Copy exactly the line containing "1. 每个账号只能使用一次邀请链接，多次使用邀请链接无效。" and each line after it to the end of the listing, and output nothing else.
- - -
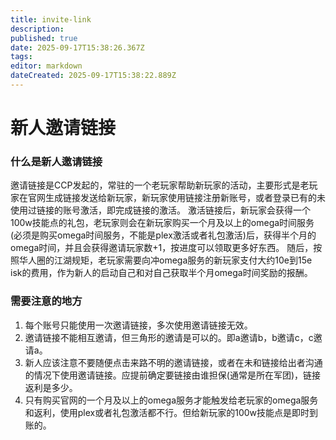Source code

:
 ```yaml
---
title: invite-link
description: 
published: true
date: 2025-09-17T15:38:26.367Z
tags: 
editor: markdown
dateCreated: 2025-09-17T15:38:22.889Z
---
```


# 新人邀请链接

### 什么是新人邀请链接

邀请链接是CCP发起的，常驻的一个老玩家帮助新玩家的活动，主要形式是老玩家在官网生成链接发送给新玩家，新玩家使用链接注册新账号，或者登录已有的未使用过链接的账号激活，即完成链接的激活。
激活链接后，新玩家会获得一个100w技能点的礼包，老玩家则会在新玩家购买一个月及以上的omega时间服务(必须是购买omega时间服务，不能是plex激活或者礼包激活)后，获得半个月的omega时间，并且会获得邀请玩家数+1，按进度可以领取更多好东西。
随后，按照华人圈的江湖规矩，老玩家需要向冲omega服务的新玩家支付大约10e到15e isk的费用，作为新人的启动自己和对自己获取半个月omega时间奖励的报酬。

### 需要注意的地方

1. 每个账号只能使用一次邀请链接，多次使用邀请链接无效。
2. 邀请链接不能相互邀请，但三角形的邀请是可以的。即a邀请b，b邀请c，c邀请a。
3. 新人应该注意不要随便点击来路不明的邀请链接，或者在未和链接给出者沟通的情况下使用邀请链接。应提前确定要链接由谁担保(通常是所在军团)，链接返利是多少。
4. 只有购买官网的一个月及以上的omega服务才能触发给老玩家的omega服务和返利，使用plex或者礼包激活都不行。但给新玩家的100w技能点是即时到账的。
- - -
Reply »
1. 每个账号只能使用一次邀请链接，多次使用邀请链接无效。
2. 邀请链接不能相互邀请，但三角形的邀请是可以的。即a邀请b，b邀请c，c邀请a。
3. 新人应该注意不要随便点击来路不明的邀请链接，或者在未和链接给出者沟通的情况下使用邀请链接。应提前确定要链接由谁担保(通常是所在军团)，链接返利是多少。
4. 只有购买官网的一个月及以上的omega服务才能触发给老玩家的omega服务和返利，使用plex或者礼包激活都不行。但给新玩家的100w技能点是即时到账的。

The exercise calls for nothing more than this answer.